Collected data
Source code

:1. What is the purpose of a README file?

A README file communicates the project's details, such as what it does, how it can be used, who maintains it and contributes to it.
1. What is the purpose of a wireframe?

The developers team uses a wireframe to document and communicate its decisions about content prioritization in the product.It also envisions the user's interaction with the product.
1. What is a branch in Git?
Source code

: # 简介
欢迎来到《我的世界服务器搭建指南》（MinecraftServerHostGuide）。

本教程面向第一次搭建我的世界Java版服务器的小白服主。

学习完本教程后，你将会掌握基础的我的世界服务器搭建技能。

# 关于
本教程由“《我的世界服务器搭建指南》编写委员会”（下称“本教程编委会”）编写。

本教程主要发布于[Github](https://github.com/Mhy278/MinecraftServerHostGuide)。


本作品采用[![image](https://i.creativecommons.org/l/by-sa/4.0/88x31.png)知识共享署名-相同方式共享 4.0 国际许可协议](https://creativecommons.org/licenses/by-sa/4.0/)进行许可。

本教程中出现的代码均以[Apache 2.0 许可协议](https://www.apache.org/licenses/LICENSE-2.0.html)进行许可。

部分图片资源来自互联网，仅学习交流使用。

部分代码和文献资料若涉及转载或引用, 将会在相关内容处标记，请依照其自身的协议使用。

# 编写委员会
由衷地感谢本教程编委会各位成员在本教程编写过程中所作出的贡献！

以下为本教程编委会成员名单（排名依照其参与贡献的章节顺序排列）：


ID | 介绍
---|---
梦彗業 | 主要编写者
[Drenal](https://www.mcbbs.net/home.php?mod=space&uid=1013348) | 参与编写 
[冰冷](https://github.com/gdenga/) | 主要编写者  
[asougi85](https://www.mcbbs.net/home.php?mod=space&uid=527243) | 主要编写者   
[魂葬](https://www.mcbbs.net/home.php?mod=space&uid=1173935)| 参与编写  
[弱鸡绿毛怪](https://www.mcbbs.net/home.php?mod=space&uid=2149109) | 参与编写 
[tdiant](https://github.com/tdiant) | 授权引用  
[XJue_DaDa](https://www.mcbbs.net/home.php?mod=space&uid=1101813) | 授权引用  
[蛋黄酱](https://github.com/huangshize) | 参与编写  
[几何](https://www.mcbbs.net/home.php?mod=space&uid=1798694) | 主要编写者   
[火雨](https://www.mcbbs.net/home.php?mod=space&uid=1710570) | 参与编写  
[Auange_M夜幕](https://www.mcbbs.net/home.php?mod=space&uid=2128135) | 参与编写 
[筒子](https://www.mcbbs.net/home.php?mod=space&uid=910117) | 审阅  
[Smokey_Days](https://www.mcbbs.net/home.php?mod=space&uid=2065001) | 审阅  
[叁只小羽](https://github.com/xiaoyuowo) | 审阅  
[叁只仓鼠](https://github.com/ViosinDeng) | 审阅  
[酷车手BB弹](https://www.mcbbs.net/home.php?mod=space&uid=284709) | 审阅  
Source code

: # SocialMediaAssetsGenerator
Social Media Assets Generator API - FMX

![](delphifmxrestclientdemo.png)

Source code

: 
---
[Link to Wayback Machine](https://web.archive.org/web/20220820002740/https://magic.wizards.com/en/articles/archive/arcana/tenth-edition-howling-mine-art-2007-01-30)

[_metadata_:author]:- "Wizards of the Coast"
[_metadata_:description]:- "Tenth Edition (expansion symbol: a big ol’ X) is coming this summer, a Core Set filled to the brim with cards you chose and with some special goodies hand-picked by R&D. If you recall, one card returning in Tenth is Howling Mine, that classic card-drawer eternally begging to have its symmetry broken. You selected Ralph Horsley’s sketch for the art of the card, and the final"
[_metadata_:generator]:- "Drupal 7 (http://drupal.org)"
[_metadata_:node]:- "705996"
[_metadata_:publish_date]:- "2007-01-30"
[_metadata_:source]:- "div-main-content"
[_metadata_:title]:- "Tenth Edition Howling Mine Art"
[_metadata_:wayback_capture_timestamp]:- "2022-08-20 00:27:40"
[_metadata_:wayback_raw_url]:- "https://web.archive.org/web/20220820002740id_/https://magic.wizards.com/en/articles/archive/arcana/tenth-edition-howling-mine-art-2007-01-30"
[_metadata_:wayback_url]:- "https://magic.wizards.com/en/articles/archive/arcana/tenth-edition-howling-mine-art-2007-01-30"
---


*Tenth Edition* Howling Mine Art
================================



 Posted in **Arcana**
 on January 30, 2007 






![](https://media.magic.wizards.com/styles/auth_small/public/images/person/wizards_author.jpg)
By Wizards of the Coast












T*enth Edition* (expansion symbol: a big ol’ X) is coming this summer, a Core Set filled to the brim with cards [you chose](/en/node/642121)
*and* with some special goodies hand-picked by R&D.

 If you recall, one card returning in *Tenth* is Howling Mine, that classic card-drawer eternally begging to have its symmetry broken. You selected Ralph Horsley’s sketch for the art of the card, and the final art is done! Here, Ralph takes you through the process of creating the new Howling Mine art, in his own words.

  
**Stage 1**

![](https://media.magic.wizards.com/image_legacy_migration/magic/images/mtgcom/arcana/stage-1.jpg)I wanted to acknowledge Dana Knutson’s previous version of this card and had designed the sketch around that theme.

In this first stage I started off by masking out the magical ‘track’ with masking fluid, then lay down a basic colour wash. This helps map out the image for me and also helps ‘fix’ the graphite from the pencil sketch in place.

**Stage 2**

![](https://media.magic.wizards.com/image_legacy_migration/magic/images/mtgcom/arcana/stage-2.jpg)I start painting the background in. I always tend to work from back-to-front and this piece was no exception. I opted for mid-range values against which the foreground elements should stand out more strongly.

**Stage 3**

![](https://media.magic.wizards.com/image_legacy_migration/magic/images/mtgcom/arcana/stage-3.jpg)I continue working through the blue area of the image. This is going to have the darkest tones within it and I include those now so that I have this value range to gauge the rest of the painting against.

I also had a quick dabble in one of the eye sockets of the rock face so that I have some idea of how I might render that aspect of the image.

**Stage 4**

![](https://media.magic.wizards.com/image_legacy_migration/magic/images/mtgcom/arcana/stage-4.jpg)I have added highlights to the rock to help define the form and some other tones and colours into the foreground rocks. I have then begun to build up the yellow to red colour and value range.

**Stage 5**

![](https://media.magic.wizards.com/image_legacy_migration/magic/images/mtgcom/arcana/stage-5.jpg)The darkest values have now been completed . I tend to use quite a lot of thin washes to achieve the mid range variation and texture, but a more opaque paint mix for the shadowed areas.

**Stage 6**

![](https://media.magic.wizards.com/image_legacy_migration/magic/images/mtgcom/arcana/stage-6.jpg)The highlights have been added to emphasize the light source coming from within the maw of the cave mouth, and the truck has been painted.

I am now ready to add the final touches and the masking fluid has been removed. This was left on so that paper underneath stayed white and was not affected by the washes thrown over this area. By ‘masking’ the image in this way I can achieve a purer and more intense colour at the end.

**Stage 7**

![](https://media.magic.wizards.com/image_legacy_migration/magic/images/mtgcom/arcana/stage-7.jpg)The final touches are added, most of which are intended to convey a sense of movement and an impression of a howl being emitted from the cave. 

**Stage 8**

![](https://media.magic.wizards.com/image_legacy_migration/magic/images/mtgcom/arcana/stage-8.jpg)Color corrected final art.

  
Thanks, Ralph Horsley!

* EXERCISE DETAILS
Your response must consist of the entries, reproduced exactly.

* EXPECTED OUTPUT
Source code

:1. What is the purpose of a README file?

A README file communicates the project's details, such as what it does, how it can be used, who maintains it and contributes to it.
1. What is the purpose of a wireframe?

The developers team uses a wireframe to document and communicate its decisions about content prioritization in the product.It also envisions the user's interaction with the product.
1. What is a branch in Git?
Source code

: # 简介
欢迎来到《我的世界服务器搭建指南》（MinecraftServerHostGuide）。

本教程面向第一次搭建我的世界Java版服务器的小白服主。

学习完本教程后，你将会掌握基础的我的世界服务器搭建技能。

# 关于
本教程由“《我的世界服务器搭建指南》编写委员会”（下称“本教程编委会”）编写。

本教程主要发布于[Github](https://github.com/Mhy278/MinecraftServerHostGuide)。


本作品采用[![image](https://i.creativecommons.org/l/by-sa/4.0/88x31.png)知识共享署名-相同方式共享 4.0 国际许可协议](https://creativecommons.org/licenses/by-sa/4.0/)进行许可。

本教程中出现的代码均以[Apache 2.0 许可协议](https://www.apache.org/licenses/LICENSE-2.0.html)进行许可。

部分图片资源来自互联网，仅学习交流使用。

部分代码和文献资料若涉及转载或引用, 将会在相关内容处标记，请依照其自身的协议使用。

# 编写委员会
由衷地感谢本教程编委会各位成员在本教程编写过程中所作出的贡献！

以下为本教程编委会成员名单（排名依照其参与贡献的章节顺序排列）：


ID | 介绍
---|---
梦彗業 | 主要编写者
[Drenal](https://www.mcbbs.net/home.php?mod=space&uid=1013348) | 参与编写 
[冰冷](https://github.com/gdenga/) | 主要编写者  
[asougi85](https://www.mcbbs.net/home.php?mod=space&uid=527243) | 主要编写者   
[魂葬](https://www.mcbbs.net/home.php?mod=space&uid=1173935)| 参与编写  
[弱鸡绿毛怪](https://www.mcbbs.net/home.php?mod=space&uid=2149109) | 参与编写 
[tdiant](https://github.com/tdiant) | 授权引用  
[XJue_DaDa](https://www.mcbbs.net/home.php?mod=space&uid=1101813) | 授权引用  
[蛋黄酱](https://github.com/huangshize) | 参与编写  
[几何](https://www.mcbbs.net/home.php?mod=space&uid=1798694) | 主要编写者   
[火雨](https://www.mcbbs.net/home.php?mod=space&uid=1710570) | 参与编写  
[Auange_M夜幕](https://www.mcbbs.net/home.php?mod=space&uid=2128135) | 参与编写 
[筒子](https://www.mcbbs.net/home.php?mod=space&uid=910117) | 审阅  
[Smokey_Days](https://www.mcbbs.net/home.php?mod=space&uid=2065001) | 审阅  
[叁只小羽](https://github.com/xiaoyuowo) | 审阅  
[叁只仓鼠](https://github.com/ViosinDeng) | 审阅  
[酷车手BB弹](https://www.mcbbs.net/home.php?mod=space&uid=284709) | 审阅  
Source code

: # SocialMediaAssetsGenerator
Social Media Assets Generator API - FMX

![](delphifmxrestclientdemo.png)

Source code

: 
---
[Link to Wayback Machine](https://web.archive.org/web/20220820002740/https://magic.wizards.com/en/articles/archive/arcana/tenth-edition-howling-mine-art-2007-01-30)

[_metadata_:author]:- "Wizards of the Coast"
[_metadata_:description]:- "Tenth Edition (expansion symbol: a big ol’ X) is coming this summer, a Core Set filled to the brim with cards you chose and with some special goodies hand-picked by R&D. If you recall, one card returning in Tenth is Howling Mine, that classic card-drawer eternally begging to have its symmetry broken. You selected Ralph Horsley’s sketch for the art of the card, and the final"
[_metadata_:generator]:- "Drupal 7 (http://drupal.org)"
[_metadata_:node]:- "705996"
[_metadata_:publish_date]:- "2007-01-30"
[_metadata_:source]:- "div-main-content"
[_metadata_:title]:- "Tenth Edition Howling Mine Art"
[_metadata_:wayback_capture_timestamp]:- "2022-08-20 00:27:40"
[_metadata_:wayback_raw_url]:- "https://web.archive.org/web/20220820002740id_/https://magic.wizards.com/en/articles/archive/arcana/tenth-edition-howling-mine-art-2007-01-30"
[_metadata_:wayback_url]:- "https://magic.wizards.com/en/articles/archive/arcana/tenth-edition-howling-mine-art-2007-01-30"
---


*Tenth Edition* Howling Mine Art
================================



 Posted in **Arcana**
 on January 30, 2007 






![](https://media.magic.wizards.com/styles/auth_small/public/images/person/wizards_author.jpg)
By Wizards of the Coast












T*enth Edition* (expansion symbol: a big ol’ X) is coming this summer, a Core Set filled to the brim with cards [you chose](/en/node/642121)
*and* with some special goodies hand-picked by R&D.

 If you recall, one card returning in *Tenth* is Howling Mine, that classic card-drawer eternally begging to have its symmetry broken. You selected Ralph Horsley’s sketch for the art of the card, and the final art is done! Here, Ralph takes you through the process of creating the new Howling Mine art, in his own words.

  
**Stage 1**

![](https://media.magic.wizards.com/image_legacy_migration/magic/images/mtgcom/arcana/stage-1.jpg)I wanted to acknowledge Dana Knutson’s previous version of this card and had designed the sketch around that theme.

In this first stage I started off by masking out the magical ‘track’ with masking fluid, then lay down a basic colour wash. This helps map out the image for me and also helps ‘fix’ the graphite from the pencil sketch in place.

**Stage 2**

![](https://media.magic.wizards.com/image_legacy_migration/magic/images/mtgcom/arcana/stage-2.jpg)I start painting the background in. I always tend to work from back-to-front and this piece was no exception. I opted for mid-range values against which the foreground elements should stand out more strongly.

**Stage 3**

![](https://media.magic.wizards.com/image_legacy_migration/magic/images/mtgcom/arcana/stage-3.jpg)I continue working through the blue area of the image. This is going to have the darkest tones within it and I include those now so that I have this value range to gauge the rest of the painting against.

I also had a quick dabble in one of the eye sockets of the rock face so that I have some idea of how I might render that aspect of the image.

**Stage 4**

![](https://media.magic.wizards.com/image_legacy_migration/magic/images/mtgcom/arcana/stage-4.jpg)I have added highlights to the rock to help define the form and some other tones and colours into the foreground rocks. I have then begun to build up the yellow to red colour and value range.

**Stage 5**

![](https://media.magic.wizards.com/image_legacy_migration/magic/images/mtgcom/arcana/stage-5.jpg)The darkest values have now been completed . I tend to use quite a lot of thin washes to achieve the mid range variation and texture, but a more opaque paint mix for the shadowed areas.

**Stage 6**

![](https://media.magic.wizards.com/image_legacy_migration/magic/images/mtgcom/arcana/stage-6.jpg)The highlights have been added to emphasize the light source coming from within the maw of the cave mouth, and the truck has been painted.

I am now ready to add the final touches and the masking fluid has been removed. This was left on so that paper underneath stayed white and was not affected by the washes thrown over this area. By ‘masking’ the image in this way I can achieve a purer and more intense colour at the end.

**Stage 7**

![](https://media.magic.wizards.com/image_legacy_migration/magic/images/mtgcom/arcana/stage-7.jpg)The final touches are added, most of which are intended to convey a sense of movement and an impression of a howl being emitted from the cave. 

**Stage 8**

![](https://media.magic.wizards.com/image_legacy_migration/magic/images/mtgcom/arcana/stage-8.jpg)Color corrected final art.

  
Thanks, Ralph Horsley!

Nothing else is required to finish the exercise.